Archive for October, 2011

MARICOPA COUNTY DIVORCE LAWYER DISCUSSES FINANCIAL, TAX, AND BANKRUPTCY IMPLICATIONS FOR CHILD SUPPORT, SPOUSAL SUPPORT, AND PROPERTY EQUALIZATION PAYMENTS

Monday, October 24th, 2011

Attorney Douglas Gardner Shares Considerations Regarding Financial Issues Common in Arizona Divorce Cases and Compares the Tax Treatment, Modifiability, and Bankruptcy Treatment of Child Support, Spousal Support, and Property Equalization Payments

As a divorce lawyer in Arizona, practicing in Maricopa and Pinal County, and throughout the state of Arizona, I am often confronted with financial issues in complex cases involving the categorization of payments from one party to another. While often the party receiving the funds is primarily concerned with only the dollar amount he or she will receive, and the party paying the funds is primarily concerned with only the amount he or she will be paying each month, there are additional considerations that each side should seriously consider. Often the parties and experienced attorneys can carefully craft an agreement that is mutually beneficial to both parties by classifying how funds will be paid, as child support, spousal support, payment of attorneys’ fees, and as a property equalization payment or business buyout.

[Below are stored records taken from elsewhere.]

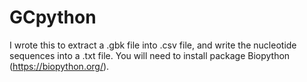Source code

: # GCpython
I wrote this to extract a .gbk file into .csv file, and write the nucleotide sequences into a .txt file.
You will need to install package Biopython (https://biopython.org/).

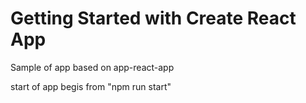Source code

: # Getting Started with Create React App

Sample of app based on app-react-app

start of app begis from "npm run start"
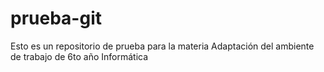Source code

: # prueba-git
Esto es un repositorio de prueba para la materia Adaptación del ambiente de trabajo de 6to año Informática 
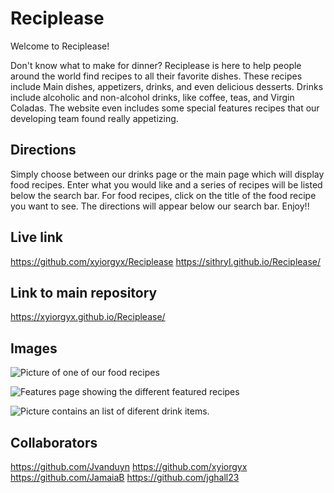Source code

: # Reciplease
Welcome to Reciplease!

Don't know what to make for dinner? Reciplease is here to help people around the world find recipes to all their favorite dishes. These recipes include Main dishes, appetizers, drinks, and even delicious desserts. Drinks include alcoholic and non-alcohol drinks, like coffee, teas, and Virgin Coladas. The website even includes some special features recipes that our developing team found really appetizing. 

## Directions

Simply choose between our drinks page or the main page which will display food recipes. Enter what you would like and a series of recipes will be listed below the search bar. For food recipes, click on the title of the food recipe you want to see. The directions will appear below our search bar. Enjoy!!

## Live link

https://github.com/xyiorgyx/Reciplease
https://sithryl.github.io/Reciplease/

## Link to main repository

https://xyiorgyx.github.io/Reciplease/

## Images

![Picture of one of our food recipes](./assets/images/Recipe%20food%20Page.png)

![Features page showing the different featured recipes](./assets/images/Features%20Page.png)

![Picture contains an list of diferent drink items.](./assets/images/Drinks%20Page.png)

## Collaborators 
https://github.com/Jvanduyn
https://github.com/xyiorgyx
https://github.com/JamaiaB
https://github.com/jghall23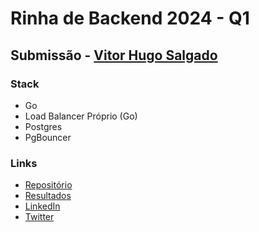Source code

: # Rinha de Backend 2024 - Q1
## Submissão - [Vitor Hugo Salgado](https://github.com/vitorsalgado)

### Stack

- Go
- Load Balancer Próprio (Go)
- Postgres
- PgBouncer

### Links

- [Repositório](https://github.com/vitorsalgado/rinha-2024-q1-custom-lb)
- [Resultados](https://vitorsalgado.github.io/rinha-2024-q1-custom-lb/)
- [LinkedIn](https://www.linkedin.com/in/vitorsalgado/)
- [Twitter](https://twitter.com/vtrsalgado)

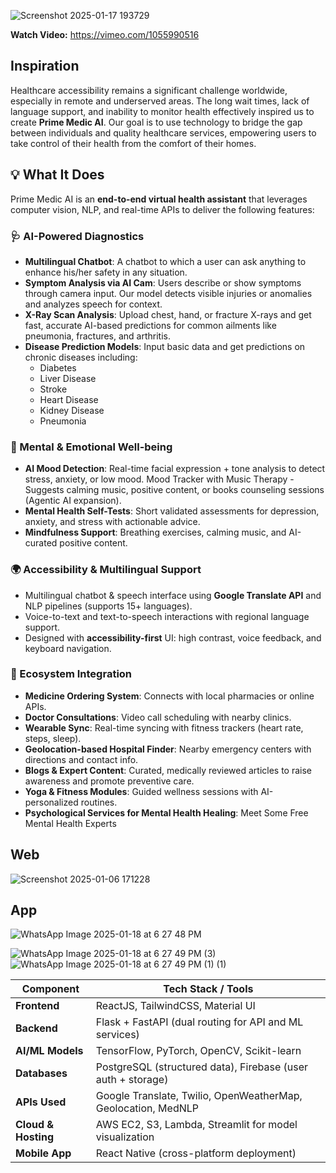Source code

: ![Screenshot 2025-01-17 193729](https://github.com/user-attachments/assets/ae81ca62-6050-4f7e-b25d-d8e8413591bb)


**Watch Video:** https://vimeo.com/1055990516
## Inspiration
Healthcare accessibility remains a significant challenge worldwide, especially in remote and underserved areas. The long wait times, lack of language support, and inability to monitor health effectively inspired us to create **Prime Medic AI**. Our goal is to use technology to bridge the gap between individuals and quality healthcare services, empowering users to take control of their health from the comfort of their homes.

## 💡 What It Does

Prime Medic AI is an **end-to-end virtual health assistant** that leverages computer vision, NLP, and real-time APIs to deliver the following features:

### 🩺 AI-Powered Diagnostics
- **Multilingual Chatbot**: A chatbot to which a user can ask anything to enhance his/her safety in any situation.
- **Symptom Analysis via AI Cam**: Users describe or show symptoms through camera input. Our model detects visible injuries or anomalies and analyzes speech for context.
- **X-Ray Scan Analysis**: Upload chest, hand, or fracture X-rays and get fast, accurate AI-based predictions for common ailments like pneumonia, fractures, and arthritis.
- **Disease Prediction Models**: Input basic data and get predictions on chronic diseases including:
  - Diabetes
  - Liver Disease
  - Stroke
  - Heart Disease
  - Kidney Disease
  - Pneumonia

### 🧘 Mental & Emotional Well-being
- **AI Mood Detection**: Real-time facial expression + tone analysis to detect stress, anxiety, or low mood. Mood Tracker with Music Therapy - Suggests calming music, positive content, or books counseling sessions (Agentic AI expansion).
- **Mental Health Self-Tests**: Short validated assessments for depression, anxiety, and stress with actionable advice.
- **Mindfulness Support**: Breathing exercises, calming music, and AI-curated positive content.

### 🌍 Accessibility & Multilingual Support
- Multilingual chatbot & speech interface using **Google Translate API** and NLP pipelines (supports 15+ languages).
- Voice-to-text and text-to-speech interactions with regional language support.
- Designed with **accessibility-first** UI: high contrast, voice feedback, and keyboard navigation.

### 🛒 Ecosystem Integration
- **Medicine Ordering System**: Connects with local pharmacies or online APIs.
- **Doctor Consultations**: Video call scheduling with nearby clinics.
- **Wearable Sync**: Real-time syncing with fitness trackers (heart rate, steps, sleep).
- **Geolocation-based Hospital Finder**: Nearby emergency centers with directions and contact info.
- **Blogs & Expert Content**: Curated, medically reviewed articles to raise awareness and promote preventive care.
- **Yoga & Fitness Modules**: Guided wellness sessions with AI-personalized routines.
- **Psychological Services for Mental Health Healing**: Meet Some Free Mental Health Experts


## Web
![Screenshot 2025-01-06 171228](https://github.com/user-attachments/assets/261f28c0-dfce-4d3f-afae-cccf6ae252e2)

## App
![WhatsApp Image 2025-01-18 at 6 27 48 PM](https://github.com/user-attachments/assets/fe5827f8-7dec-4025-be55-684d7691dddb)

![WhatsApp Image 2025-01-18 at 6 27 49 PM (3)](https://github.com/user-attachments/assets/39b742c9-0cc4-4941-9ced-5c190f7016bb)
![WhatsApp Image 2025-01-18 at 6 27 49 PM (1) (1)](https://github.com/user-attachments/assets/95a067fe-9b2c-4f78-927f-63253ae4f5dc)

| Component        | Tech Stack / Tools |
|------------------|--------------------|
| **Frontend**     | ReactJS, TailwindCSS, Material UI |
| **Backend**      | Flask + FastAPI (dual routing for API and ML services) |
| **AI/ML Models** | TensorFlow, PyTorch, OpenCV, Scikit-learn |
| **Databases**    | PostgreSQL (structured data), Firebase (user auth + storage) |
| **APIs Used**    | Google Translate, Twilio, OpenWeatherMap, Geolocation, MedNLP |
| **Cloud & Hosting** | AWS EC2, S3, Lambda, Streamlit for model visualization |
| **Mobile App**   | React Native (cross-platform deployment) |

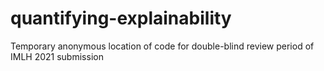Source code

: # quantifying-explainability
Temporary anonymous location of code for double-blind review period of IMLH 2021 submission

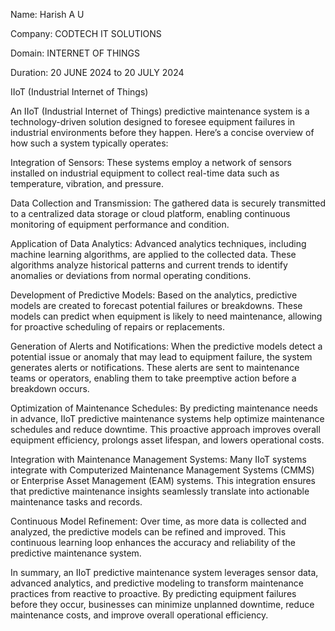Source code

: Name: Harish A U

Company: CODTECH IT SOLUTIONS

Domain: INTERNET OF THINGS

Duration: 20 JUNE 2024 to 20 JULY 2024

IIoT (Industrial Internet of Things)

An IIoT (Industrial Internet of Things) predictive maintenance system is a technology-driven solution designed to foresee equipment failures in industrial environments before they happen. Here’s a concise overview of how such a system typically operates:

Integration of Sensors: These systems employ a network of sensors installed on industrial equipment to collect real-time data such as temperature, vibration, and pressure.

Data Collection and Transmission: The gathered data is securely transmitted to a centralized data storage or cloud platform, enabling continuous monitoring of equipment performance and condition.

Application of Data Analytics: Advanced analytics techniques, including machine learning algorithms, are applied to the collected data. These algorithms analyze historical patterns and current trends to identify anomalies or deviations from normal operating conditions.

Development of Predictive Models: Based on the analytics, predictive models are created to forecast potential failures or breakdowns. These models can predict when equipment is likely to need maintenance, allowing for proactive scheduling of repairs or replacements.

Generation of Alerts and Notifications: When the predictive models detect a potential issue or anomaly that may lead to equipment failure, the system generates alerts or notifications. These alerts are sent to maintenance teams or operators, enabling them to take preemptive action before a breakdown occurs.

Optimization of Maintenance Schedules: By predicting maintenance needs in advance, IIoT predictive maintenance systems help optimize maintenance schedules and reduce downtime. This proactive approach improves overall equipment efficiency, prolongs asset lifespan, and lowers operational costs.

Integration with Maintenance Management Systems: Many IIoT systems integrate with Computerized Maintenance Management Systems (CMMS) or Enterprise Asset Management (EAM) systems. This integration ensures that predictive maintenance insights seamlessly translate into actionable maintenance tasks and records.

Continuous Model Refinement: Over time, as more data is collected and analyzed, the predictive models can be refined and improved. This continuous learning loop enhances the accuracy and reliability of the predictive maintenance system.

In summary, an IIoT predictive maintenance system leverages sensor data, advanced analytics, and predictive modeling to transform maintenance practices from reactive to proactive. By predicting equipment failures before they occur, businesses can minimize unplanned downtime, reduce maintenance costs, and improve overall operational efficiency.
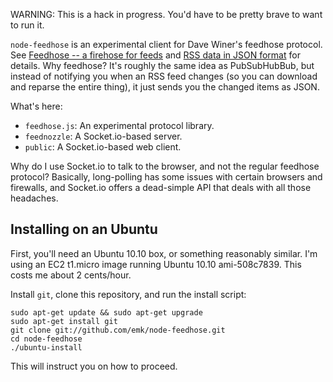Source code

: WARNING: This is a hack in progress.  You'd have to be pretty brave to want
to run it.

`node-feedhose` is an experimental client for Dave Winer's feedhose
protocol.  See [Feedhose -- a firehose for feeds][fh1] and [RSS data in
JSON format][fh2] for details.  Why feedhose?  It's roughly the same idea
as PubSubHubBub, but instead of notifying you when an RSS feed changes (so
you can download and reparse the entire thing), it just sends you the
changed items as JSON.

[fh1]: http://scripting.com/stories/2010/09/30/feedhoseAFirehoseForFeeds.html
[fh2]: http://scripting.com/stories/2010/10/09/nextStepsInTheFeedhoseProj.html

What's here:

* `feedhose.js`: An experimental protocol library.
* `feednozzle`: A Socket.io-based server.
* `public`: A Socket.io-based web client.

Why do I use Socket.io to talk to the browser, and not the regular feedhose
protocol?  Basically, long-polling has some issues with certain browsers
and firewalls, and Socket.io offers a dead-simple API that deals with all
those headaches.

## Installing on an Ubuntu

First, you'll need an Ubuntu 10.10 box, or something reasonably similar.
I'm using an EC2 t1.micro image running Ubuntu 10.10 ami-508c7839.  This
costs me about 2 cents/hour.

Install `git`, clone this repository, and run the install script:

    sudo apt-get update && sudo apt-get upgrade
    sudo apt-get install git
    git clone git://github.com/emk/node-feedhose.git
    cd node-feedhose
    ./ubuntu-install

This will instruct you on how to proceed.

    
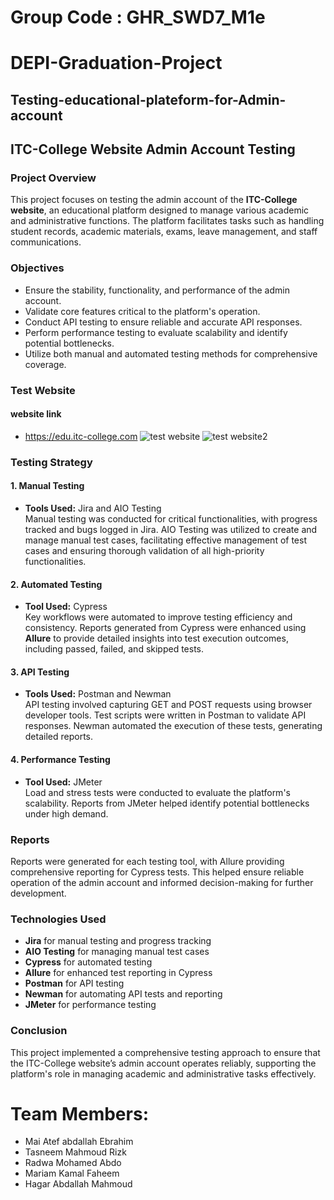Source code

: # Group Code : GHR_SWD7_M1e
#  DEPI-Graduation-Project
## Testing-educational-plateform-for-Admin-account
## ITC-College Website Admin Account Testing

### Project Overview

This project focuses on testing the admin account of the **ITC-College website**, an educational platform designed to manage various academic and administrative functions. The platform facilitates tasks such as handling student records, academic materials, exams, leave management, and staff communications.

### Objectives

- Ensure the stability, functionality, and performance of the admin account.
- Validate core features critical to the platform's operation.
- Conduct API testing to ensure reliable and accurate API responses.
- Perform performance testing to evaluate scalability and identify potential bottlenecks.
- Utilize both manual and automated testing methods for comprehensive coverage.
### Test Website
#### website link
- https://edu.itc-college.com
  ![test website](https://github.com/user-attachments/assets/f4fc40ea-917c-4ba1-862e-09bb12a8fa1d)
  ![test website2](https://github.com/user-attachments/assets/53b1f960-9611-499b-bf9d-6f072f67b02d)



### Testing Strategy

#### 1. Manual Testing
- **Tools Used:** Jira and AIO Testing  
Manual testing was conducted for critical functionalities, with progress tracked and bugs logged in Jira. AIO Testing was utilized to create and manage manual test cases, facilitating effective management of test cases and ensuring thorough validation of all high-priority functionalities.

#### 2. Automated Testing
- **Tool Used:** Cypress  
Key workflows were automated to improve testing efficiency and consistency. Reports generated from Cypress were enhanced using **Allure** to provide detailed insights into test execution outcomes, including passed, failed, and skipped tests.

#### 3. API Testing
- **Tools Used:** Postman and Newman  
API testing involved capturing GET and POST requests using browser developer tools. Test scripts were written in Postman to validate API responses. Newman automated the execution of these tests, generating detailed reports.

#### 4. Performance Testing
- **Tool Used:** JMeter  
Load and stress tests were conducted to evaluate the platform's scalability. Reports from JMeter helped identify potential bottlenecks under high demand.

### Reports
Reports were generated for each testing tool, with Allure providing comprehensive reporting for Cypress tests. This helped ensure reliable operation of the admin account and informed decision-making for further development.

### Technologies Used
- **Jira** for manual testing and progress tracking
- **AIO Testing** for managing manual test cases
- **Cypress** for automated testing
- **Allure** for enhanced test reporting in Cypress
- **Postman** for API testing
- **Newman** for automating API tests and reporting
- **JMeter** for performance testing

### Conclusion
This project implemented a comprehensive testing approach to ensure that the ITC-College website’s admin account operates reliably, supporting the platform's role in managing academic and administrative tasks effectively.

# Team Members:
- Mai Atef abdallah Ebrahim
- Tasneem Mahmoud Rizk
- Radwa Mohamed Abdo
- Mariam Kamal Faheem
- Hagar Abdallah Mahmoud
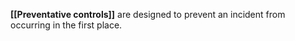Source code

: **[[Preventative controls]]** are designed to prevent an incident from occurring in the first place.
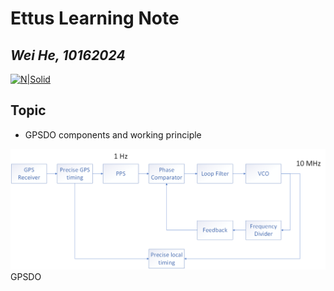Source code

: # Ettus Learning Note
## _Wei He, 10162024_
[![N|Solid](https://cldup.com/dTxpPi9lDf.thumb.png)](https://nodesource.com/products/nsolid)


## Topic
- GPSDO components and working principle


![GPSDO](https://github.com/WeiHe98/RA-progress-track/blob/main/images/GPSDO.png)GPSDO
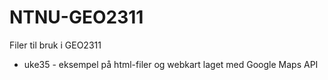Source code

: # NTNU-GEO2311

Filer til bruk i GEO2311

- uke35 - eksempel på html-filer og webkart laget med Google Maps API

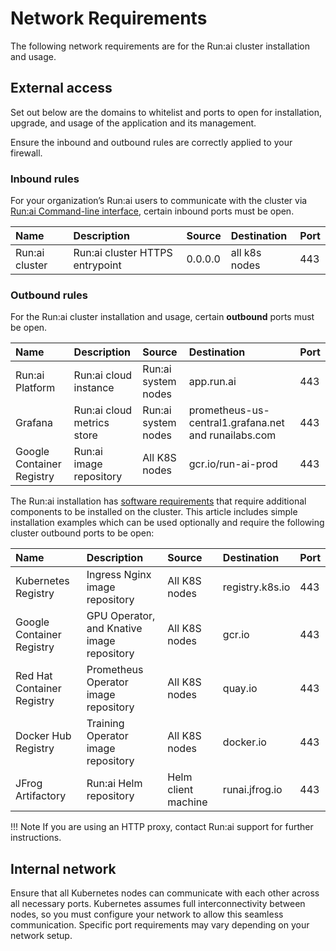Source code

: # Network Requirements  


The following network requirements are for the Run:ai cluster installation and usage.

## External access

Set out below are the domains to whitelist and ports to open for installation, upgrade, and usage of the application and its management.

Ensure the inbound and outbound rules are correctly applied to your firewall.

### Inbound rules

For your organization’s Run:ai users to communicate with the cluster via [Run:ai Command-line interface](../../researcher-setup/researcher-setup-intro.md), certain inbound ports must be open.

| Name | Description | Source | Destination | Port |
| :---- | :---- | :---- | :---- | :---- |
| Run:ai cluster | Run:ai cluster HTTPS entrypoint | 0.0.0.0 | all k8s nodes | 443 |

### Outbound rules

For the Run:ai cluster installation and usage, certain __outbound__ ports must be open.

| Name | Description | Source | Destination | Port |
| :---- | :---- | :---- | :---- | :---- |
| Run:ai Platform | Run:ai cloud instance | Run:ai system nodes | app.run.ai | 443 |
| Grafana | Run:ai cloud metrics store | Run:ai system nodes | prometheus-us-central1.grafana.net and runailabs.com | 443 |
| Google Container Registry | Run:ai image repository | All K8S nodes	 | gcr.io/run-ai-prod | 443 |

The Run:ai installation has [software requirements](cluster-prerequisites.md#software-requirements) that require additional components to be installed on the cluster. This article includes simple installation examples which can be used optionally and require the following cluster outbound ports to be open:

| Name | Description | Source | Destination | Port |
| :---- | :---- | :---- | :---- | :---- |
| Kubernetes Registry | Ingress Nginx image repository | All K8S nodes	 | registry.k8s.io | 443 |
| Google Container Registry | GPU Operator, and Knative image repository | All K8S nodes	 | gcr.io | 443 |
| Red Hat Container Registry | Prometheus Operator image repository | All K8S nodes	 | quay.io | 443 |
| Docker Hub Registry | Training Operator image repository | All K8S nodes	 | docker.io | 443 |
| JFrog Artifactory | Run:ai Helm repository  | Helm client machine	 | runai.jfrog.io | 443 |

!!! Note
    If you are using an HTTP proxy, contact Run:ai support for further instructions.

## Internal network

Ensure that all Kubernetes nodes can communicate with each other across all necessary ports. Kubernetes assumes full interconnectivity between nodes, so you must configure your network to allow this seamless communication. Specific port requirements may vary depending on your network setup.

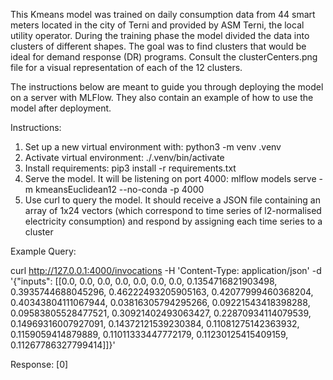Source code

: This Kmeans model was trained on daily consumption data from 44 smart meters located in the city of Terni and provided by ASM Terni, the local utility operator. During the training phase the model divided the data into clusters of different shapes. The goal was to find clusters that would be ideal for demand response (DR) programs. Consult the clusterCenters.png file for a visual representation of each of the 12 clusters.

The instructions below are meant to guide you through deploying the model on a server with MLFlow. They also contain an example of how to use the model after deployment.

Instructions:
1. Set up a new virtual environment with: python3 -m venv .venv
2. Activate virtual environment: ./.venv/bin/activate
3. Install requirements: pip3 install -r requirements.txt
4. Serve the model. It will be listening on port 4000:
mlflow models serve -m kmeansEuclidean12 --no-conda -p 4000
5. Use curl to query the model. It should receive a JSON file containing an array of 1x24 vectors (which correspond to time series of l2-normalised electricity consumption) and respond by assigning each time series to a cluster

Example Query:

curl http://127.0.0.1:4000/invocations -H 'Content-Type: application/json' -d '{"inputs": [[0.0, 0.0, 0.0, 0.0, 0.0, 0.0, 0.0, 0.1354716821903498, 0.3935744688045296, 0.46222493205905163, 0.42077999460368204, 0.40343804111067944, 0.03816305794295266, 0.09221543418398288, 0.09583805528477521, 0.30921402493063427, 0.22870934114079539, 0.14969316007927091, 0.14372121539230384, 0.11081275142363932, 0.1159059414879889, 0.11011333447772179, 0.11230125415409159, 0.11267786327799414]]}'

Response: 
[0]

In considering the various forms of payment that can be made by one party to another in a divorce case, divorcing parties need to remember that $1 for spousal support is different than $1 of child support, which is different than $1 paid for attorneys fees, and these are all different than $1 for a property equalization payment or business buyout. The primary differences are tax issues, modifiability, the effect on other payments, and dischargeability in bankruptcy.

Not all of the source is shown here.